Molybdenum: Molybdenum has the property of increasing the strength without affecting the ductility. For the same hardness, steels containing molybdenum are more ductile than any other alloy steels, and having nearly the same strength, are tougher; in spite of the increased toughness, the presence of molybdenum does not make machining more difficult. In fact, such steels can be machined at a higher hardness than any of the other alloy steels. The impact strength is nearly as great as that of the vanadium steels.

Chrome-Nickel Steels: The combination of the two alloying elements chromium and nickel adds the beneficial qualities of both. The high degree of ductility present in nickel steels is complemented by the high strength, finer grain size, deep hardening, and wear-resistant properties imparted by the addition of chromium. The increased toughness makes these steels more difficult to machine than the plain carbon steels, and they are more difficult to heat treat. The distortion increases with the amount of chromium and nickel.

Chrome-Vanadium Steels: Chrome-vanadium steels have practically the same tensile properties as the chrome-nickel steels, but the hardening power, impact strength, and wear resistance are increased by the finer grain size. They are difficult to machine and become distorted more easily than the other alloy steels.

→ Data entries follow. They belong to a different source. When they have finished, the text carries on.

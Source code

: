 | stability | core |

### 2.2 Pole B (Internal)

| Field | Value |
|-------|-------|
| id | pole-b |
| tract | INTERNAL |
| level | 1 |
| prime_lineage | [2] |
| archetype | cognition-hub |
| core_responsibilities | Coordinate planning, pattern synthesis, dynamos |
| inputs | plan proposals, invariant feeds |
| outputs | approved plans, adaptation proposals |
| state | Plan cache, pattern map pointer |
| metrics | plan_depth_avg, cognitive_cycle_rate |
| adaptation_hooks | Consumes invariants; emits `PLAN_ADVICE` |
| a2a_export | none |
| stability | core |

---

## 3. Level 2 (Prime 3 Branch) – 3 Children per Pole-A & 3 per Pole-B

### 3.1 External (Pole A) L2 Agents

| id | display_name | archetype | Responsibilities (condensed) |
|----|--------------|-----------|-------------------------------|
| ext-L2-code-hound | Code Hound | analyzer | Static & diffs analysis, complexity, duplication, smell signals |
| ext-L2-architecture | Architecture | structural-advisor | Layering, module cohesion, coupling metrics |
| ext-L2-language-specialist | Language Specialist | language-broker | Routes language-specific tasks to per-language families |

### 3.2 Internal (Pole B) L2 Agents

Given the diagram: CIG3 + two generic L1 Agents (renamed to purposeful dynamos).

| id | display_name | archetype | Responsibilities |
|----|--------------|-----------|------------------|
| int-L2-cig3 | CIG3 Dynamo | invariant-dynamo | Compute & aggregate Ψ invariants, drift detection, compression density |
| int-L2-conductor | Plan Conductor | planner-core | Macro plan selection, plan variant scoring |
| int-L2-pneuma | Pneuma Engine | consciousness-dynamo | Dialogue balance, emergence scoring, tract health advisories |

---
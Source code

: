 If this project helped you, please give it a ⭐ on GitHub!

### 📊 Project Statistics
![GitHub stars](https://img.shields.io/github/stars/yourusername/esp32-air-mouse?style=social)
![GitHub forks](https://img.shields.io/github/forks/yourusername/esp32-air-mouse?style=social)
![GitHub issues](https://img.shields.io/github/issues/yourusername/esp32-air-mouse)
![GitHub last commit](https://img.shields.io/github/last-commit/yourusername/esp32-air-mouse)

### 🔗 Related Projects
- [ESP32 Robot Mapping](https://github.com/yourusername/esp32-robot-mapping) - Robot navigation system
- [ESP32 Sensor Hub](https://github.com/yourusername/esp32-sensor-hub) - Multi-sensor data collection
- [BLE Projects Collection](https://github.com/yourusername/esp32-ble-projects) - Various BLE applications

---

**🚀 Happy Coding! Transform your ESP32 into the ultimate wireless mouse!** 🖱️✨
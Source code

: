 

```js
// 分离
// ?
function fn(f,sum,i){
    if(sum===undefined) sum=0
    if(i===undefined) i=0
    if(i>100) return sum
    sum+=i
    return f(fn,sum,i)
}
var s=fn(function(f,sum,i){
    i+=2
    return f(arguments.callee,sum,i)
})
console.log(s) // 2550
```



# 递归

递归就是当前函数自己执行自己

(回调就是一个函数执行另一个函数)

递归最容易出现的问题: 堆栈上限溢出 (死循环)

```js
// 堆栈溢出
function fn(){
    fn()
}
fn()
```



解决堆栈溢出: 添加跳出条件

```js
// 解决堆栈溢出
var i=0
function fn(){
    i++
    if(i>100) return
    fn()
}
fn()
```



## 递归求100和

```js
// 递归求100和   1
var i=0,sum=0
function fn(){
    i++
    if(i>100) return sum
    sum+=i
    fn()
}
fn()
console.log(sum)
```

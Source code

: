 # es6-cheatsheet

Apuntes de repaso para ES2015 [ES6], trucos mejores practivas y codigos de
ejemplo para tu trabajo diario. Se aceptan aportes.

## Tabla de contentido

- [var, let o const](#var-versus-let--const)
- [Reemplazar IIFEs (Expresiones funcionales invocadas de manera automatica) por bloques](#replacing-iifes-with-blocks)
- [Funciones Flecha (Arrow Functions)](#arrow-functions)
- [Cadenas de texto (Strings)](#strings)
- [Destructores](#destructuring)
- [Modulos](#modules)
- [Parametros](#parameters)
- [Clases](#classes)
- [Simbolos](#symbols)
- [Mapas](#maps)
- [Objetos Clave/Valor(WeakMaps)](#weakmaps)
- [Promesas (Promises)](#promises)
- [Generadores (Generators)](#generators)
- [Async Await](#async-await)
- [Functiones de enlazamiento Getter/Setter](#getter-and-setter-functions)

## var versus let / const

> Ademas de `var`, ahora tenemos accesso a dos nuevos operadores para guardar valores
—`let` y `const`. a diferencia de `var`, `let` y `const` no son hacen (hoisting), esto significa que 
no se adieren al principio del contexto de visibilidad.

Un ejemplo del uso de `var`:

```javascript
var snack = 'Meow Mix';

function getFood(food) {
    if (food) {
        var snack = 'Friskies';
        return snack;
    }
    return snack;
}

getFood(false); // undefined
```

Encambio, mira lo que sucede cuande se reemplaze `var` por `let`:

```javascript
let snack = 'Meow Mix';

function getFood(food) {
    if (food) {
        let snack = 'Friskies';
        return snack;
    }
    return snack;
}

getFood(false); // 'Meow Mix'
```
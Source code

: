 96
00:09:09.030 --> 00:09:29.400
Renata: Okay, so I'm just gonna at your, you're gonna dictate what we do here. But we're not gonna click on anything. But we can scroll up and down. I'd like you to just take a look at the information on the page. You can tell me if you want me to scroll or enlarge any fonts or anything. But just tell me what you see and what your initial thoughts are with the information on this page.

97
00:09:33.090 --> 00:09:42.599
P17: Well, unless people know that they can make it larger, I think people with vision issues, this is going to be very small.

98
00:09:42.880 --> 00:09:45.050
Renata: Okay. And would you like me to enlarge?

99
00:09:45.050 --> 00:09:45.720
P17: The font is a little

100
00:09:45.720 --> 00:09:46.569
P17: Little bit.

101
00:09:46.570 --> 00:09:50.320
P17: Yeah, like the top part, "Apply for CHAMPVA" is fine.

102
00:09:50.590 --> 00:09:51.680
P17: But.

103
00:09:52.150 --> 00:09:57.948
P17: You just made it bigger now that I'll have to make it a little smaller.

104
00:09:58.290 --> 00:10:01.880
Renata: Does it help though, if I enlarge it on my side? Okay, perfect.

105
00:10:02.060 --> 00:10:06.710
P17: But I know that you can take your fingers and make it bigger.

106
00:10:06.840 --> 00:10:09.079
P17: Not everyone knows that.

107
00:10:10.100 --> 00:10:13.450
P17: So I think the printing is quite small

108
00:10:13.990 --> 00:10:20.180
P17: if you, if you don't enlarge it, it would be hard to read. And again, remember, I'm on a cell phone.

Chrome-Molybdenum Steels: This group has the same qualities as the straight molybdenum steels, but the hardening depth and wear resistance are increased by the addition of chromium. This steel is very easily heat treated and machined.

Nickel-Molybdenum Steels: Nickel-molybdenum steels have qualities similar to chrome-molybdenum steel. The toughness is said to be greater, but the steel is somewhat more difficult to machine.

Sintered Materials

For high production of low and moderately loaded gears, significant production cost savings may be effected by the use of a sintered metal powder. With this material, the gear is formed in a die under high pressure and then sintered in a furnace. The primary cost saving comes from the great reduction in labor cost of machining the gear teeth and other gear blank surfaces. The volume of production must be high enough to amortize the cost of the die and the gear blank must be of such a configuration that it may be formed and readily ejected from the die.

Bronze and Brass Gear Castings

These specifications cover nonferrous metals for spur, bevel, and worm gears, bushings and flanges for composition gears. This material shall be purchased on the basis of chemical composition. The alloys may be made by any approved method.

Spur and Bevel Gears: For spur and bevel gears, hard cast bronze is recommended (ASTM B-10-18; SAE No. 62; and the well-known 88-10-2 mixture) with the following limits as to composition: Copper, 86 to 89; tin, 9 to 11; zinc, 1 to 3; lead (max), 0.20; iron (max), 0.06 percent. Good castings made from this bronze should have the following minimum physical characteristics: Ultimate strength, 30,000 pounds per square inch; yield point, 15,000 pounds per square inch; elongation in 2 inches, 14 percent.

Steels for Industrial Gearing

Worm Gears: For bronze worm gears, two alternative analyses of phosphor bronze are recommended, SAE No. 65 and No. 63.

SAE No. 65 (called phosphor gear bronze) has the following composition: Copper, 88 to 90; tin, 10 to 12; phosphorus, 0.1 to 0.3; lead, zinc, and impurities (max) 0.5 percent.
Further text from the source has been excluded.